▸ **Exercise goal**: Below are some entries. Copy each line in them that holds "with".

----- Data shown -----

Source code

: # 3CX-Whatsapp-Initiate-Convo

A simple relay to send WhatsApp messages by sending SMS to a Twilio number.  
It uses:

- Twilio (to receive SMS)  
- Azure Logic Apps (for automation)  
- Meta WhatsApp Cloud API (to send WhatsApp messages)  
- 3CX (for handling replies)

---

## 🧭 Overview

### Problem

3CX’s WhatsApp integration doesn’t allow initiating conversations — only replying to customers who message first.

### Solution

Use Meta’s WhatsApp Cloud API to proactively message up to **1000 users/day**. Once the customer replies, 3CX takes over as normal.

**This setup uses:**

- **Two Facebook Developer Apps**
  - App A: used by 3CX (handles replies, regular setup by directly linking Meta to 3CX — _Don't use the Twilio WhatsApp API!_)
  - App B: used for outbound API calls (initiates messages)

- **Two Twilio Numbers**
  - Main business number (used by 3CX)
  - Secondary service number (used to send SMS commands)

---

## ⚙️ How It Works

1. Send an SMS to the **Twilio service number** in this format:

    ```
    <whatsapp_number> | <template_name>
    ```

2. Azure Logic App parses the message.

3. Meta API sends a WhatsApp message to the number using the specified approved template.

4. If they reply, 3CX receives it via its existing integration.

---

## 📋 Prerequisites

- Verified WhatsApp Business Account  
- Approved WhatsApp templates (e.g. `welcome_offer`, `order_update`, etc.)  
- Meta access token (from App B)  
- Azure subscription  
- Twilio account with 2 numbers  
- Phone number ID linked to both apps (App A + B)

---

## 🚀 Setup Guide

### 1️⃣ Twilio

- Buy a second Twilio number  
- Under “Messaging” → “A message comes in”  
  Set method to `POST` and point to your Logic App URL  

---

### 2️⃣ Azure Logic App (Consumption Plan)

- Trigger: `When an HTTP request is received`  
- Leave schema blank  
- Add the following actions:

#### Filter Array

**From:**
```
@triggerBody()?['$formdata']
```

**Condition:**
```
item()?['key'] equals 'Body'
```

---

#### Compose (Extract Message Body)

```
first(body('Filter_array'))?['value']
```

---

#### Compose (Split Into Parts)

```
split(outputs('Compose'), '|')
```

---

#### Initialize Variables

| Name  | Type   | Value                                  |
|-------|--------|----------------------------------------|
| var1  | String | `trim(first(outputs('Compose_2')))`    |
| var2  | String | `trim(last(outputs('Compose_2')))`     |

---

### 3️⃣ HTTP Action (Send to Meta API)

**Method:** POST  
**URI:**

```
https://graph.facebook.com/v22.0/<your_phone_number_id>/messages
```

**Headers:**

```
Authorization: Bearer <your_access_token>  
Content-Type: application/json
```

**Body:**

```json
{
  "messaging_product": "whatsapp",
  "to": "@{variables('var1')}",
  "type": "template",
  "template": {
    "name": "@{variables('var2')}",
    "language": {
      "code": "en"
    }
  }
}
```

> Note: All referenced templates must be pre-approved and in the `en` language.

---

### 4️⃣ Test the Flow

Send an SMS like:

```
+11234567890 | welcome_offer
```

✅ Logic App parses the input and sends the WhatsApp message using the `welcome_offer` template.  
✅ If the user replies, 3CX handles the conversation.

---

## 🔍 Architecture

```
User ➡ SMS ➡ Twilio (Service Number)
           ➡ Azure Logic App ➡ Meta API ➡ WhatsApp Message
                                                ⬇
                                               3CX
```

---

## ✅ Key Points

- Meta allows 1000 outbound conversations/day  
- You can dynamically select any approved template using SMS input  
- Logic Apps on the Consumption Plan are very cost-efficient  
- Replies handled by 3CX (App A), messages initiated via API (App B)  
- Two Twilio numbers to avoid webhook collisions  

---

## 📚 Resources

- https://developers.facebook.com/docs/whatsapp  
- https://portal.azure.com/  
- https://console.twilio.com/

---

-----
----- Data shown -----

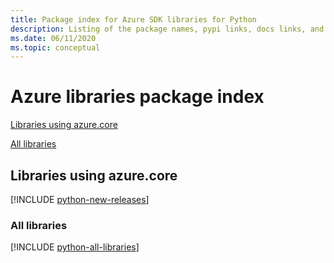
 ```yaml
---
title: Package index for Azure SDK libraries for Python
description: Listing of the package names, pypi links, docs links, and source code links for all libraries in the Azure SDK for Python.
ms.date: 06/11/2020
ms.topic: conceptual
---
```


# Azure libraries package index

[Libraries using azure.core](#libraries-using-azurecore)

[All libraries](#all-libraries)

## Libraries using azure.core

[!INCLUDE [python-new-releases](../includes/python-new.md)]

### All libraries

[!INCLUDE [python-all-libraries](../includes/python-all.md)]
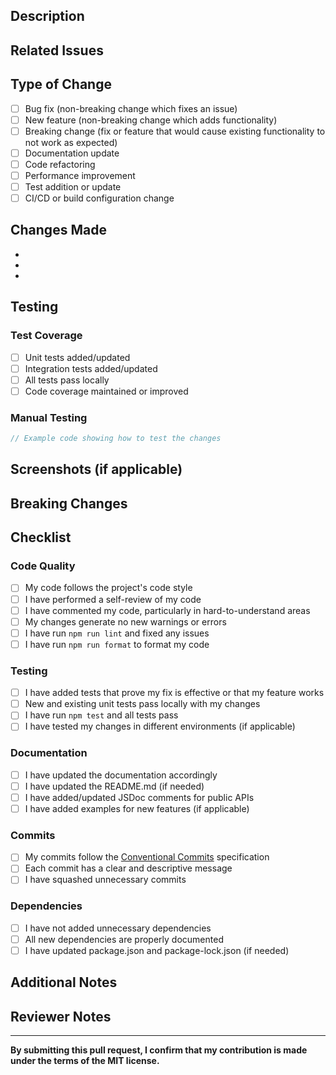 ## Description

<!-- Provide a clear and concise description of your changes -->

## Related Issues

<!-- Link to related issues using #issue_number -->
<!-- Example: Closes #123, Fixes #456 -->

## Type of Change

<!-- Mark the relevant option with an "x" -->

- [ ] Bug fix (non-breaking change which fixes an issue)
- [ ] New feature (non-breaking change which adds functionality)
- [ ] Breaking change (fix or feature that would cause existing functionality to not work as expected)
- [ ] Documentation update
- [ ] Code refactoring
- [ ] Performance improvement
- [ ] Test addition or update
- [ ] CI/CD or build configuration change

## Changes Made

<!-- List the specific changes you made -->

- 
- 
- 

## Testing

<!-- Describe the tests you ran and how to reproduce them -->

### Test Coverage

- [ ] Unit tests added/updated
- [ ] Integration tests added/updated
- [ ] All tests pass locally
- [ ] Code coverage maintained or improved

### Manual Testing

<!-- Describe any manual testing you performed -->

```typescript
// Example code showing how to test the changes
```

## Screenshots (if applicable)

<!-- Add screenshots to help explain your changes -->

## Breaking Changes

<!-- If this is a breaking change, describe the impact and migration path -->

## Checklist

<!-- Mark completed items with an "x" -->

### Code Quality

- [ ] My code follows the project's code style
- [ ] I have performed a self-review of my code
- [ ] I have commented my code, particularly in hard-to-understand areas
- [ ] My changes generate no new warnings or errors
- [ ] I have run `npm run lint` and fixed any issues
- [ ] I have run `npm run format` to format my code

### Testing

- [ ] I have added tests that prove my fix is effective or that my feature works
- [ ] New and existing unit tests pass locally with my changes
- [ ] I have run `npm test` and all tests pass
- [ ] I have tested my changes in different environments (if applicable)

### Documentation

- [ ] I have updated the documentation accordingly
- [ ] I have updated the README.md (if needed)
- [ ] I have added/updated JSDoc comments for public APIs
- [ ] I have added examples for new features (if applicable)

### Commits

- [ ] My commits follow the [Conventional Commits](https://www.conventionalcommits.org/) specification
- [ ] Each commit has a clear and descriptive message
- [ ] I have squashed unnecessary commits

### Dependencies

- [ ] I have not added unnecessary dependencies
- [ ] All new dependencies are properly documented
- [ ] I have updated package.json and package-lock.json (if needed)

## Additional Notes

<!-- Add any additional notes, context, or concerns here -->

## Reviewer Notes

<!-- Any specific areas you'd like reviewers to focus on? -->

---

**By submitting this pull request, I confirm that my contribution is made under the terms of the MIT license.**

-----
----- Data shown -----

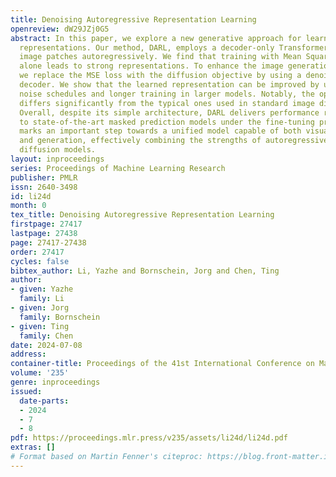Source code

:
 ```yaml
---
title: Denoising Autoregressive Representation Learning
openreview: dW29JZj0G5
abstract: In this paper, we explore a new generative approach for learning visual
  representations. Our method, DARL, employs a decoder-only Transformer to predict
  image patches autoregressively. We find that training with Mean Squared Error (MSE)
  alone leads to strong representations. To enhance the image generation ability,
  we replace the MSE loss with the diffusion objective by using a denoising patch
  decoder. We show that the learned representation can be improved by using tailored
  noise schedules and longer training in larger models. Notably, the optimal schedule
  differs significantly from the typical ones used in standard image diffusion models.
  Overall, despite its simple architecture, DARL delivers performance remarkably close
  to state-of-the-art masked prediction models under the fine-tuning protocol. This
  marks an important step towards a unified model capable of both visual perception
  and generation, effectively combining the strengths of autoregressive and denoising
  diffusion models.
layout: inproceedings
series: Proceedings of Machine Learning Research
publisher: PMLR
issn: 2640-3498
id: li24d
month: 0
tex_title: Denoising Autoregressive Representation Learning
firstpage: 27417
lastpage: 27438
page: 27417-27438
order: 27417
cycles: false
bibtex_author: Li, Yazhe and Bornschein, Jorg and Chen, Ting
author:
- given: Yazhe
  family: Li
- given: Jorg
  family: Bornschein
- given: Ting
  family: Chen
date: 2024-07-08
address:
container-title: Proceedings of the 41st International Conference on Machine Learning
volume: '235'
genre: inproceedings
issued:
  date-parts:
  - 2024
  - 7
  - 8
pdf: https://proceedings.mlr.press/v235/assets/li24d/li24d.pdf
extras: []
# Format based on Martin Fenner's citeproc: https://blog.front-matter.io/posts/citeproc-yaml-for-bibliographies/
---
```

-----

▸ **Written solution**:
- Twilio account with 2 numbers  
<!-- Mark the relevant option with an "x" -->
<!-- Mark completed items with an "x" -->
- [ ] New and existing unit tests pass locally with my changes
  image patches autoregressively. We find that training with Mean Squared Error (MSE)
  we replace the MSE loss with the diffusion objective by using a denoising patch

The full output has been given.